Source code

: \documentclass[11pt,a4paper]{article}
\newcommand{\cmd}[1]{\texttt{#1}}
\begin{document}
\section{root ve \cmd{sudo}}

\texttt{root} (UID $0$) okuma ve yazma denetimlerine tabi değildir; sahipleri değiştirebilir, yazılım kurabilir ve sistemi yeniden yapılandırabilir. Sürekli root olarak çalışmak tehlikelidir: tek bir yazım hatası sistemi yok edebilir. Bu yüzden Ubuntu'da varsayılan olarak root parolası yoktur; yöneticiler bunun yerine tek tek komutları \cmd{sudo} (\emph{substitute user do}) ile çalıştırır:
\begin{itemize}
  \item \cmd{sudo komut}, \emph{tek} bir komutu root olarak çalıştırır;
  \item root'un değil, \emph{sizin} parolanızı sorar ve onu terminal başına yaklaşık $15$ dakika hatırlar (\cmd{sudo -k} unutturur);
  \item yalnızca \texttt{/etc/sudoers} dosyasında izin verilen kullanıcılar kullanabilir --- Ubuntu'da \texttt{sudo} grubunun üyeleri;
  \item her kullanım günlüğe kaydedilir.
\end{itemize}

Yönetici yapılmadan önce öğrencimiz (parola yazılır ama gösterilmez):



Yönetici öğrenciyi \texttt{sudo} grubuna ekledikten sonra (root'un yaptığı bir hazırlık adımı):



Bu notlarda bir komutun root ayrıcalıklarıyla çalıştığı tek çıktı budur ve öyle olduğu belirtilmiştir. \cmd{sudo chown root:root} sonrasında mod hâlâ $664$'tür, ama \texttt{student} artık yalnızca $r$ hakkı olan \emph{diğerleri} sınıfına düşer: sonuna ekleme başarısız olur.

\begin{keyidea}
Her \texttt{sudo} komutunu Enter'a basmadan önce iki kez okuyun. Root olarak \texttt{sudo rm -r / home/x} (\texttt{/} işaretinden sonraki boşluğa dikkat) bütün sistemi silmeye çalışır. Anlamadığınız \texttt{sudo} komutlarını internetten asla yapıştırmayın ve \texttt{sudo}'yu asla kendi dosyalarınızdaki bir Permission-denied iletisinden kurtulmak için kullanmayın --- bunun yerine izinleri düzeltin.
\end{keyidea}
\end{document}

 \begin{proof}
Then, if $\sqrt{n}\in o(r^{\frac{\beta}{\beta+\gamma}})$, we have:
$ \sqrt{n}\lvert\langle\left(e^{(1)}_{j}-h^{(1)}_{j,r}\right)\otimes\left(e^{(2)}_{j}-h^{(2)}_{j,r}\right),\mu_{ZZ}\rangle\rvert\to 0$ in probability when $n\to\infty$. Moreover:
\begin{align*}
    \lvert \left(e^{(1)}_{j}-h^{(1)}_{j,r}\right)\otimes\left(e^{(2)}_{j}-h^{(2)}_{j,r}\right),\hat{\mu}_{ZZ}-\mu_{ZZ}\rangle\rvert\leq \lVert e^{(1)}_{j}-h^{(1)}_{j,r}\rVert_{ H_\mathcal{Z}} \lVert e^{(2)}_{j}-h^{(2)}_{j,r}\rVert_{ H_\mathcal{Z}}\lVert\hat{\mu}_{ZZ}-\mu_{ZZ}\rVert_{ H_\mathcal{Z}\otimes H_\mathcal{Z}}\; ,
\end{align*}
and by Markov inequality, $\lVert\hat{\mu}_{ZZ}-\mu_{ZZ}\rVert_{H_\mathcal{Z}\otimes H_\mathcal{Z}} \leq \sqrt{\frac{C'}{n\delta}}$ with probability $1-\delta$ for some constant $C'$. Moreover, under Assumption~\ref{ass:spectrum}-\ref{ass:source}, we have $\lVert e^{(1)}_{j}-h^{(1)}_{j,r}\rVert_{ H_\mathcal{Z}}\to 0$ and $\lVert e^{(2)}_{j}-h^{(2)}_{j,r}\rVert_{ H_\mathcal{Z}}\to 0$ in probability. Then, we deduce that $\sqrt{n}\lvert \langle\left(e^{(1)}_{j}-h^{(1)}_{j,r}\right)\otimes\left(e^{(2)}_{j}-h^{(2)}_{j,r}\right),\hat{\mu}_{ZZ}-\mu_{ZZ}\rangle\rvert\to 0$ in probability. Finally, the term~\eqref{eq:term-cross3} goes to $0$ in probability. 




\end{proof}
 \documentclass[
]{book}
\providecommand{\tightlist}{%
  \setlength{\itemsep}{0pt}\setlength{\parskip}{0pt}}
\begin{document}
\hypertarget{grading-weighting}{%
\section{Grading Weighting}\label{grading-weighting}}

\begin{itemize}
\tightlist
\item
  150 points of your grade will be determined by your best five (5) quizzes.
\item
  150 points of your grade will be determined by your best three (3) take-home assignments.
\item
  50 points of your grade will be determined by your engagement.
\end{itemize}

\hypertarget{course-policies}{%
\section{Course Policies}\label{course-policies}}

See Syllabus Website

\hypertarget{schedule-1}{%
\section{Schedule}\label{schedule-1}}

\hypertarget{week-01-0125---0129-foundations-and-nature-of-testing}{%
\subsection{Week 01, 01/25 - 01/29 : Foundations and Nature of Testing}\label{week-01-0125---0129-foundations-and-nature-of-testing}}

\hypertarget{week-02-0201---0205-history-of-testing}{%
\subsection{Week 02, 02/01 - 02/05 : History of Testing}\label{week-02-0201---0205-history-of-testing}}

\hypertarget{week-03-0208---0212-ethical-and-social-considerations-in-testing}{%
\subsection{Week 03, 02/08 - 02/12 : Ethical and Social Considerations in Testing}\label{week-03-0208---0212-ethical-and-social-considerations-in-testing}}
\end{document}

====================

▶ **TASK INSTRUCTIONS**:
The required result is an identical copy of the records above.

▶ **OUTPUT FOR THIS TASK**:
Source code

: \documentclass[11pt,a4paper]{article}
\newcommand{\cmd}[1]{\texttt{#1}}
\begin{document}
\section{root ve \cmd{sudo}}

\texttt{root} (UID $0$) okuma ve yazma denetimlerine tabi değildir; sahipleri değiştirebilir, yazılım kurabilir ve sistemi yeniden yapılandırabilir. Sürekli root olarak çalışmak tehlikelidir: tek bir yazım hatası sistemi yok edebilir. Bu yüzden Ubuntu'da varsayılan olarak root parolası yoktur; yöneticiler bunun yerine tek tek komutları \cmd{sudo} (\emph{substitute user do}) ile çalıştırır:
\begin{itemize}
  \item \cmd{sudo komut}, \emph{tek} bir komutu root olarak çalıştırır;
  \item root'un değil, \emph{sizin} parolanızı sorar ve onu terminal başına yaklaşık $15$ dakika hatırlar (\cmd{sudo -k} unutturur);
  \item yalnızca \texttt{/etc/sudoers} dosyasında izin verilen kullanıcılar kullanabilir --- Ubuntu'da \texttt{sudo} grubunun üyeleri;
  \item her kullanım günlüğe kaydedilir.
\end{itemize}

Yönetici yapılmadan önce öğrencimiz (parola yazılır ama gösterilmez):



Yönetici öğrenciyi \texttt{sudo} grubuna ekledikten sonra (root'un yaptığı bir hazırlık adımı):



Bu notlarda bir komutun root ayrıcalıklarıyla çalıştığı tek çıktı budur ve öyle olduğu belirtilmiştir. \cmd{sudo chown root:root} sonrasında mod hâlâ $664$'tür, ama \texttt{student} artık yalnızca $r$ hakkı olan \emph{diğerleri} sınıfına düşer: sonuna ekleme başarısız olur.

\begin{keyidea}
Her \texttt{sudo} komutunu Enter'a basmadan önce iki kez okuyun. Root olarak \texttt{sudo rm -r / home/x} (\texttt{/} işaretinden sonraki boşluğa dikkat) bütün sistemi silmeye çalışır. Anlamadığınız \texttt{sudo} komutlarını internetten asla yapıştırmayın ve \texttt{sudo}'yu asla kendi dosyalarınızdaki bir Permission-denied iletisinden kurtulmak için kullanmayın --- bunun yerine izinleri düzeltin.
\end{keyidea}
\end{document}

 \begin{proof}
Then, if $\sqrt{n}\in o(r^{\frac{\beta}{\beta+\gamma}})$, we have:
$ \sqrt{n}\lvert\langle\left(e^{(1)}_{j}-h^{(1)}_{j,r}\right)\otimes\left(e^{(2)}_{j}-h^{(2)}_{j,r}\right),\mu_{ZZ}\rangle\rvert\to 0$ in probability when $n\to\infty$. Moreover:
\begin{align*}
    \lvert \left(e^{(1)}_{j}-h^{(1)}_{j,r}\right)\otimes\left(e^{(2)}_{j}-h^{(2)}_{j,r}\right),\hat{\mu}_{ZZ}-\mu_{ZZ}\rangle\rvert\leq \lVert e^{(1)}_{j}-h^{(1)}_{j,r}\rVert_{ H_\mathcal{Z}} \lVert e^{(2)}_{j}-h^{(2)}_{j,r}\rVert_{ H_\mathcal{Z}}\lVert\hat{\mu}_{ZZ}-\mu_{ZZ}\rVert_{ H_\mathcal{Z}\otimes H_\mathcal{Z}}\; ,
\end{align*}
and by Markov inequality, $\lVert\hat{\mu}_{ZZ}-\mu_{ZZ}\rVert_{H_\mathcal{Z}\otimes H_\mathcal{Z}} \leq \sqrt{\frac{C'}{n\delta}}$ with probability $1-\delta$ for some constant $C'$. Moreover, under Assumption~\ref{ass:spectrum}-\ref{ass:source}, we have $\lVert e^{(1)}_{j}-h^{(1)}_{j,r}\rVert_{ H_\mathcal{Z}}\to 0$ and $\lVert e^{(2)}_{j}-h^{(2)}_{j,r}\rVert_{ H_\mathcal{Z}}\to 0$ in probability. Then, we deduce that $\sqrt{n}\lvert \langle\left(e^{(1)}_{j}-h^{(1)}_{j,r}\right)\otimes\left(e^{(2)}_{j}-h^{(2)}_{j,r}\right),\hat{\mu}_{ZZ}-\mu_{ZZ}\rangle\rvert\to 0$ in probability. Finally, the term~\eqref{eq:term-cross3} goes to $0$ in probability. 




\end{proof}
 \documentclass[
]{book}
\providecommand{\tightlist}{%
  \setlength{\itemsep}{0pt}\setlength{\parskip}{0pt}}
\begin{document}
\hypertarget{grading-weighting}{%
\section{Grading Weighting}\label{grading-weighting}}

\begin{itemize}
\tightlist
\item
  150 points of your grade will be determined by your best five (5) quizzes.
\item
  150 points of your grade will be determined by your best three (3) take-home assignments.
\item
  50 points of your grade will be determined by your engagement.
\end{itemize}

\hypertarget{course-policies}{%
\section{Course Policies}\label{course-policies}}

See Syllabus Website

\hypertarget{schedule-1}{%
\section{Schedule}\label{schedule-1}}

\hypertarget{week-01-0125---0129-foundations-and-nature-of-testing}{%
\subsection{Week 01, 01/25 - 01/29 : Foundations and Nature of Testing}\label{week-01-0125---0129-foundations-and-nature-of-testing}}

\hypertarget{week-02-0201---0205-history-of-testing}{%
\subsection{Week 02, 02/01 - 02/05 : History of Testing}\label{week-02-0201---0205-history-of-testing}}

\hypertarget{week-03-0208---0212-ethical-and-social-considerations-in-testing}{%
\subsection{Week 03, 02/08 - 02/12 : Ethical and Social Considerations in Testing}\label{week-03-0208---0212-ethical-and-social-considerations-in-testing}}
\end{document}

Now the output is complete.